Despite best efforts, discrepancies in statistics are still an issue for advertisers and publishers or between the advertiser’s statistics and the advertising platform's statistics. Certain amount of discrepancy is expected when comparing stats from different systems. There are many different reasons why discrepancies occur. For example, counting methodologies can differ between parties, as each party can potentially count an impression at a slightly different point in the delivery of an ad (i.e. publishers can count impressions at the time the ad request is sent, while advertisers can count an impression when the creative/ad is delivered).

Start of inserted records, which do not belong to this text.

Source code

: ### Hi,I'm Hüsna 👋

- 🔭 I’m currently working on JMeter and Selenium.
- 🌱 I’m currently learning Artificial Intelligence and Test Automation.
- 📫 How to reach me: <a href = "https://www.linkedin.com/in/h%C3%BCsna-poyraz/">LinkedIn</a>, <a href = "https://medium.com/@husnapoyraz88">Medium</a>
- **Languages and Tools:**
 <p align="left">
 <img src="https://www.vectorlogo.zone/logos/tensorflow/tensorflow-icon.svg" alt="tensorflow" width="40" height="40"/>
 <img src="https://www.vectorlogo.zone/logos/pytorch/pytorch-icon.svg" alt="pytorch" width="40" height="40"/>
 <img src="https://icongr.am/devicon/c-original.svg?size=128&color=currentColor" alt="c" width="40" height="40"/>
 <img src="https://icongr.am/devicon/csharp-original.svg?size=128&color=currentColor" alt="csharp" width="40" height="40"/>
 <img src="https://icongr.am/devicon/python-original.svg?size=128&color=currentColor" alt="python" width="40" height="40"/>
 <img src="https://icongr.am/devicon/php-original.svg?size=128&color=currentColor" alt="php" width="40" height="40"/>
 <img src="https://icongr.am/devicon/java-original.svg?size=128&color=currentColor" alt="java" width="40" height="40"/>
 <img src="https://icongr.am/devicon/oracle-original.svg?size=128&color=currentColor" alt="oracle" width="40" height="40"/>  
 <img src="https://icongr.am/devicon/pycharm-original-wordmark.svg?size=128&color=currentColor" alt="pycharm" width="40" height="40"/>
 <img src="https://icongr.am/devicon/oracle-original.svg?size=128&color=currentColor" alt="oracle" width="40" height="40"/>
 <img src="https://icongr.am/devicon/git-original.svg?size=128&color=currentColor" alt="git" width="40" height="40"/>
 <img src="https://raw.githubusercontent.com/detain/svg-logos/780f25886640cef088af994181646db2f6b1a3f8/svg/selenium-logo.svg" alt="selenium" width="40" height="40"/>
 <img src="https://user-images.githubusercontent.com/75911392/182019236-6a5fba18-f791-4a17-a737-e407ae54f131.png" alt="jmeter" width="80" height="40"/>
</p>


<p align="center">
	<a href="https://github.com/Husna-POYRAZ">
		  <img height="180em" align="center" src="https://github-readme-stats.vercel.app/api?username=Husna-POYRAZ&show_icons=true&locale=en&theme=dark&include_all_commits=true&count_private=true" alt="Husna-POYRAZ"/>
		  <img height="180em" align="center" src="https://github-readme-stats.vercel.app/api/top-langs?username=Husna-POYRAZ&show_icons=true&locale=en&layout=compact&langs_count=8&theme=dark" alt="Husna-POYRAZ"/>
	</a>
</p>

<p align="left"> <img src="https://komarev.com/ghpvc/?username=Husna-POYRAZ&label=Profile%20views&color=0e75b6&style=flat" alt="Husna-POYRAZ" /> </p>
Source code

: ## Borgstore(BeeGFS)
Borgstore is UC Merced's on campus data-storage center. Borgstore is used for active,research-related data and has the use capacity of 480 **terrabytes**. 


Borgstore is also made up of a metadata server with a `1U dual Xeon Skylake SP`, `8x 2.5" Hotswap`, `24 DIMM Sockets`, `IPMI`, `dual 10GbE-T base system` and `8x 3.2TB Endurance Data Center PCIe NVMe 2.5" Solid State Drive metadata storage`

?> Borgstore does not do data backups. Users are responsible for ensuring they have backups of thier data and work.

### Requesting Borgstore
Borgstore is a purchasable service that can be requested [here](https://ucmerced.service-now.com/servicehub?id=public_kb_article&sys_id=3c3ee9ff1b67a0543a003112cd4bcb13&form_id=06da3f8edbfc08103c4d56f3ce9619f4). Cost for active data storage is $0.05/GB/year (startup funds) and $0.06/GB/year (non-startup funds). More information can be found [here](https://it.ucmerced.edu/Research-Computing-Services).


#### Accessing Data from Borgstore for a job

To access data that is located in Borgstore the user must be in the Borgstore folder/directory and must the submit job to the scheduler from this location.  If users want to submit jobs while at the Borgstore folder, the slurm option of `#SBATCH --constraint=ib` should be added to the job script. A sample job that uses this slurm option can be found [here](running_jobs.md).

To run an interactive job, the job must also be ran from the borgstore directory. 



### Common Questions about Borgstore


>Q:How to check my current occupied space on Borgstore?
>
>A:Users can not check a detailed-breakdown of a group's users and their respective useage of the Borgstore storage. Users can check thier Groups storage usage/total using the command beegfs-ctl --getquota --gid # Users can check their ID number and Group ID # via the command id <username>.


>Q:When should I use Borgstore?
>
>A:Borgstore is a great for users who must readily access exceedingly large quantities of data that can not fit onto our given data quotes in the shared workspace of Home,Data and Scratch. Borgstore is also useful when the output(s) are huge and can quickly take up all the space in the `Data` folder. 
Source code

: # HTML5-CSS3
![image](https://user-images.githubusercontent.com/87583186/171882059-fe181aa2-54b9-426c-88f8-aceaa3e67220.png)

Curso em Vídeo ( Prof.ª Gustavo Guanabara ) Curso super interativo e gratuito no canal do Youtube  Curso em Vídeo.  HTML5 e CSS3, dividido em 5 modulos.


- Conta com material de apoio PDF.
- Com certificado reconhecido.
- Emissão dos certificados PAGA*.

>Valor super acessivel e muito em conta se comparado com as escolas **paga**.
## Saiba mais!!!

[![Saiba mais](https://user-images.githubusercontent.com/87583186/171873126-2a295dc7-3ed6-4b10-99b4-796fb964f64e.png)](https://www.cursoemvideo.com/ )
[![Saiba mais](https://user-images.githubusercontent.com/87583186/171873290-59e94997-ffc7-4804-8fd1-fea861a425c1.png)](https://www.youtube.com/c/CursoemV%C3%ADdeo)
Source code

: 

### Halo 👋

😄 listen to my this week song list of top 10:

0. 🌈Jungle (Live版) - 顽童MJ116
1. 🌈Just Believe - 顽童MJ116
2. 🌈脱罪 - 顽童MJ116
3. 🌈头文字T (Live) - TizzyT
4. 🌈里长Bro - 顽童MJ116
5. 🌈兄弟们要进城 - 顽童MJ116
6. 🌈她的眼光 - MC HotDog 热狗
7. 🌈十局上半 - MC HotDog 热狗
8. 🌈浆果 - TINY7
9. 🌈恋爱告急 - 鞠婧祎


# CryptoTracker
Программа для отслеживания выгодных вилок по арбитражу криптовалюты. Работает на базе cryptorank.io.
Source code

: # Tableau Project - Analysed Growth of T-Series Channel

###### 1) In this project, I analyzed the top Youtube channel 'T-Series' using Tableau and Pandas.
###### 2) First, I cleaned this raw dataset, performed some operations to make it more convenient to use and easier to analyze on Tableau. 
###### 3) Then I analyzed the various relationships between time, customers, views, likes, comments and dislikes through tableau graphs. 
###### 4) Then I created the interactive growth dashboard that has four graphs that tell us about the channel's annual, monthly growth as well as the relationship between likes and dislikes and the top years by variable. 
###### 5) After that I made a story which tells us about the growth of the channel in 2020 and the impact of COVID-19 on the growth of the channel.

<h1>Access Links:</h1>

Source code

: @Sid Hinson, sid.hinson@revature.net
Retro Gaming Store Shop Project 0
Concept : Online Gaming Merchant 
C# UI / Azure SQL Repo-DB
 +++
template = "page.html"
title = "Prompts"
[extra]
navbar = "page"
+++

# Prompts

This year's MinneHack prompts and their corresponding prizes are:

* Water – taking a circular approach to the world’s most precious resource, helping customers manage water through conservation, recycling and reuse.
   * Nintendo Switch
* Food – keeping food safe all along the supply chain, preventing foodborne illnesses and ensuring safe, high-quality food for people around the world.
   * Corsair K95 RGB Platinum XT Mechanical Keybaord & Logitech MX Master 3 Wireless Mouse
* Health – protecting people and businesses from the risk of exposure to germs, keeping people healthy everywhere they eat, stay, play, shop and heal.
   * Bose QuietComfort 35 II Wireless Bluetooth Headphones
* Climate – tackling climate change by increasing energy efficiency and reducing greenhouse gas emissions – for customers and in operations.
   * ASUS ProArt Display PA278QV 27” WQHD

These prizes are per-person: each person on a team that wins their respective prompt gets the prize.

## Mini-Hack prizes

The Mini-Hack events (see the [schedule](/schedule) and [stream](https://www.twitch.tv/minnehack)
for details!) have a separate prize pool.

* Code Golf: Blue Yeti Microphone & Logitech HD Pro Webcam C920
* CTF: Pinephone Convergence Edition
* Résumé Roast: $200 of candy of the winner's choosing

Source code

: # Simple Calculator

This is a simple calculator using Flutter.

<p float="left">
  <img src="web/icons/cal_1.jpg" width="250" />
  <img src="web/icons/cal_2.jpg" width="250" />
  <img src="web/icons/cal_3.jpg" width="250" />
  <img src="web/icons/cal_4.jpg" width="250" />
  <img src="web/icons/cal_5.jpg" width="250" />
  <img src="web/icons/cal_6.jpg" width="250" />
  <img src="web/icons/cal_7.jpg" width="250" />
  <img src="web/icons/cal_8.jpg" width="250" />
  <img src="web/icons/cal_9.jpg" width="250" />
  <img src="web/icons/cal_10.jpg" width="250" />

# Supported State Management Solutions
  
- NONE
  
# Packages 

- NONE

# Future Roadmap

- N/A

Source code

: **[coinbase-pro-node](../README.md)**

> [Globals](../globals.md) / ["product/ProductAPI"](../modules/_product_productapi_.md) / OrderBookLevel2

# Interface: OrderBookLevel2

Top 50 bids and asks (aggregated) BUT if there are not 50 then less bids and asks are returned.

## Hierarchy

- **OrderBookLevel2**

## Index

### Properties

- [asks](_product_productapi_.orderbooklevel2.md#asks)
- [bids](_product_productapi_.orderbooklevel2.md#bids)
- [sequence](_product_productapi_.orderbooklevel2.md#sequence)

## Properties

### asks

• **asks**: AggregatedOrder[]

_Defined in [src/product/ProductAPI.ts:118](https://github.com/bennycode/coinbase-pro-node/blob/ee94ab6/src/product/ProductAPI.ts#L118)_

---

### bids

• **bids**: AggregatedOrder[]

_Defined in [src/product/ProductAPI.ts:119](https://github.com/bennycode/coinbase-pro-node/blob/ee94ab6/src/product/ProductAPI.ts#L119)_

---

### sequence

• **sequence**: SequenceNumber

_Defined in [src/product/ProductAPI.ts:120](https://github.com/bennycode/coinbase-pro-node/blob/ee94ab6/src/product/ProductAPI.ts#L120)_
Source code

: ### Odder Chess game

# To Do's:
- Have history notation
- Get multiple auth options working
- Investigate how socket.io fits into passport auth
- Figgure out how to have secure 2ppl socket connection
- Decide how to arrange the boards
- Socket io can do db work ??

Based on this the IAB recommends a tolerance of up to 10% discrepancy for ads viewed on desktop and 15 % for mobile and tablets. Discrepancies on mobile and tablets devices are usually higher compared to desktop campaigns. The mobile industry has not reached the same stability as desktop yet and as a result you can often face higher than usual discrepancy rate on mobile/tablet campaigns

Try focusing on the general trends instead of exact numbers since they always will differ. But if the discrepancies exceeded the IAB recommendations you might want to dig deeper. The following are some things to look for as you try to resolve the issue.

Latency 

Lag between how long it takes a file to load and how long a user might stay on a page can lead to impression page drop offs. A page drop off occurs when a viewer leaves a page prior to a creative being loaded or a user may click on a link but navigate elsewhere before the landing page has loaded. It could also be occuring when something prevents the creative from loading completely, such as a loss of network connection or a crashed browser. A small amount of page drop off is normal due to typical page load issues and failed requests. The amount of drop off can rise if the creative is heavy, so check the file size during the investigation. For heavy creatives, a technique called polite loading could be used. When polite loading is used the impression count takes place when the page loads, and the heavy content is loaded after the fact. In rare cases, however, advertisers may mistakenly put the view tag, or impression tracking segment in the delayed piece, raising the discrepancy rate considerably.

Time difference

One of the most common reasons for discrepancies is because reports from different platforms are in different time zones, (e.g. one platform uses CET, while another uses UTC). The time zone in Bannerflow Analytics is controlled by the time zone of your browser. Make sure time zones match in all reports before starting to compare statistics.

Ad blockers

Ad blocking software can prevent the banner from being delivered by Bannerflow even though the DSP or publisher already has counted an impression. 

Low impression goals

A small numerical discrepancy can cause a high percentage discrepancy if the banner set delivered few total impressions. For example, if you have a campaign delivering 100 impressions per day, a single-day discrepancy of 30 impressions lead to a single-day discrepancy of 30% even though the actual number of missed impressions is low.

Geo Mapping Mismatch

Differences in how geo mapping is determined may cause mismatches. Bannerflow uses MaxMind for geo mapping.  It is possible our IP mapping might be different then the platform you compare us with. 

Filtering 

Ad servers have different methods for filtering impressions and clicks from spammers, bots, spiders, back-to-back clicks, link analyzers, and other automated or non-representative web traffic. Let’s say you use an intermediary such as Integral Ad Science that quickly look at aspects of the ad call like geography or page content, and if they see something they don’t like, have the power to stop the ad from loading on the page.  This most certainly causes an increased discrepancy, but the good news here is that you can often get some type of reporting or information from the verification company on why or on what pages the block happened.

Missing cache buster

Caching is a technique of storing content locally on a viewer’s computer that is commonly used by web browsers to improve the overall speed and performance of loading web pages. If caching is enabled in a viewer’s browser (enabled by default on all major browsers), the browser will save images (including tracking pixels) and other page elements to their computer the first time that a web page is visited. The next time that the same page is visited, the browser will load the images and elements saved locally on the viewer’s computer instead of pulling the content directly from the original server.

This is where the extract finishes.